The movement was fluid, powerful. He didn't wobble. He didn't wince. He stood like something hadn't happened, like his ankle wasn’t twisted to the wrong direction and back moments ago but the man that crumbled three years ago wasn't the same man as him now. He had seen pain, one greater and he had overcome it. He rose in the middle of the record-breaking blizzard wearing nothing but a soaked undershirt and jeans, yet he didn't shiver.

His internal temperature felt perfectly regulated, a furnace of Godzillionaire energy humming beneath his skin. He realized the cold was just an inconvenience now, a mere atmospheric condition, not a threat.

He turned his head slowly, looking back toward the Zhang estate. Through the whiteout, he could see the faint, warm glow of the mansion’s lights.

They were probably still in the foyer. Ming was probably still laughing, and Wei was probably already forgetting that a boy named Lin Feng had ever existed.

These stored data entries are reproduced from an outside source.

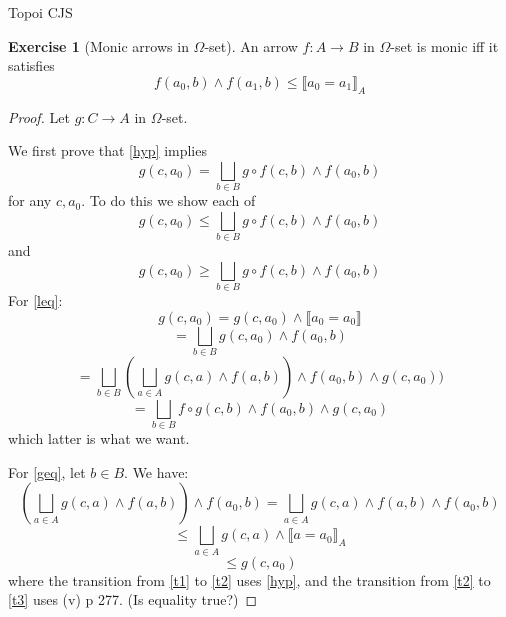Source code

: \documentclass{article}
\newcommand{\lb}{\llbracket}
\newcommand{\rb}{\rrbracket}
\theoremstyle{definition}
\newtheorem{ex}{Exercise}
\begin{document}
\large 
\linespread{1.5} 

{\Large Topoi 
\hfill  CJS}

\begin{ex}[Monic arrows in $\Omega$-set]
    An arrow $f : A \to B$ in $\Omega$-set is monic iff it satisfies
    \begin{equation}\label{hyp}
        f(a_0, b) \wedge f(a_1, b) \leq \lb a_0 = a_1\rb_A
    \end{equation}
\end{ex}
\begin{proof}
    Let $g : C \to A$ in $\Omega$-set. 
    
    We first prove that \eqref{hyp} implies
    \begin{equation}\label{eq}
        g(c, a_0) = \bigsqcup_{b \in B} g\circ f(c, b)\wedge f(a_0, b)
    \end{equation}
    for any $c, a_0$. To do this we show each of 
    \begin{equation}\label{leq}
        g(c, a_0) \leq \bigsqcup_{b \in B} g\circ f(c, b)\wedge f(a_0, b)
    \end{equation}
    and 
    \begin{equation}\label{geq}
        g(c, a_0) \geq \bigsqcup_{b \in B} g\circ f(c, b)\wedge f(a_0, b)
    \end{equation}
    For \eqref{leq}:
    \begin{equation}\label{w}
        g(c, a_0) = g(c, a_0) \wedge \lb a_0 = a_0 \rb 
    \end{equation}
    \begin{equation}\label{w}
        = \bigsqcup_{b \in B} g(c, a_0) \wedge f(a_0, b) 
    \end{equation}
    \begin{equation}\label{w}
        = \bigsqcup_{b \in B} (\bigsqcup_{a \in A} g(c, a) \wedge f(a, b)) 
        \wedge 
        f(a_0, b) \wedge g(c, a_0))
    \end{equation}
    \begin{equation}\label{w}
        = \bigsqcup_{b \in B} f \circ g(c,b) 
        \wedge 
        f(a_0, b) \wedge g(c, a_0)
    \end{equation}
    which latter is what we want.
    

    For \eqref{geq}, let $b \in B$. We have:
    \begin{equation}\label{t1}
        (\bigsqcup_{a \in A} g(c, a) \wedge f(a, b)) \wedge f(a_0, b) = \bigsqcup_{a \in A} g(c, a) \wedge f(a, b) \wedge f(a_0, b)
    \end{equation}
    \begin{equation}\label{t2}
        \leq \bigsqcup_{a \in A} g(c, a) \wedge \lb a = a_0 \rb_A
    \end{equation}
    \begin{equation}\label{t3}
        \leq g(c, a_0)
    \end{equation}
    where the transition from \eqref{t1} to \eqref{t2} uses \eqref{hyp},
    and the transition from \eqref{t2} to \eqref{t3} uses (v) p 277.
    (Is equality true?)


\end{proof}
\end{document}

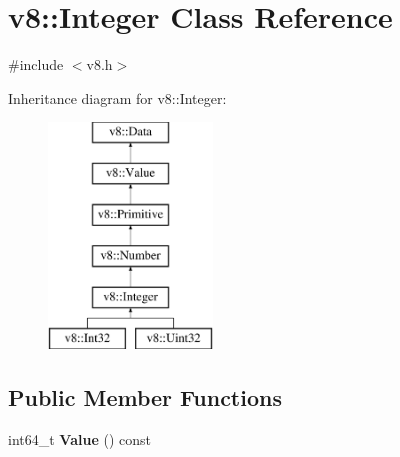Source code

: \hypertarget{classv8_1_1_integer}{}\section{v8\+:\+:Integer Class Reference}
\label{classv8_1_1_integer}


{\ttfamily \#include $<$v8.\+h$>$}

Inheritance diagram for v8\+:\+:Integer\+:\begin{figure}[H]
\begin{center}
\leavevmode
\includegraphics[height=6.000000cm]{classv8_1_1_integer}
\end{center}
\end{figure}
\subsection*{Public Member Functions}
\begin{DoxyCompactItemize}
\item 
\hypertarget{classv8_1_1_integer_a93bcfb39090631a3ff95843463183c9c}{}int64\+\_\+t {\bfseries Value} () const \label{classv8_1_1_integer_a93bcfb39090631a3ff95843463183c9c}

\end{DoxyCompactItemize}
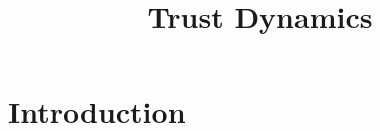 \documentclass{article}
\title{Trust Dynamics}
\begin{document}
\maketitle    

\section{Introduction}
\end{document}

Leo didn't rush toward the gate. He simply stood there, a silent predator in the shadows of the storm.

He felt the weight of the ring on his finger and the vast, dark ocean of wealth now at his fingertips. He could hear the faint, muffled sound of music from within the mansion.

He reached into his pocket and pulled out his phone. The screen was still shattered, the device still dead. He looked at it for a moment, then crushed it in his hand, the sickening crack barely made a sound.

The plastic and glass turned to dust between his fingers. He didn't need a phone to call for help. He was the help.

He took a step toward the road, his footprint deep and firm in the snow. He looked back at the mansion one last time.

The Zhangs thought they had thrown out a charity project. They had no idea they had just released a hurricane.

The wind picked up, swirling the snow into a thick, opaque curtain. When it cleared a second later, the spot where Leo had been standing was empty.

There was nothing left but the faint, lingering scent of ozone and the deep, heavy tracks of a man who was no longer walking toward his death, but toward his throne. He disappeared into the whiteout, moving with a speed and grace that no mortal should possess.

A soft, clear voice, synthesized by the System, echoed in the empty air, directed at the impenetrable walls of the Zhang house.

“Activation successful. The hunt has begun.”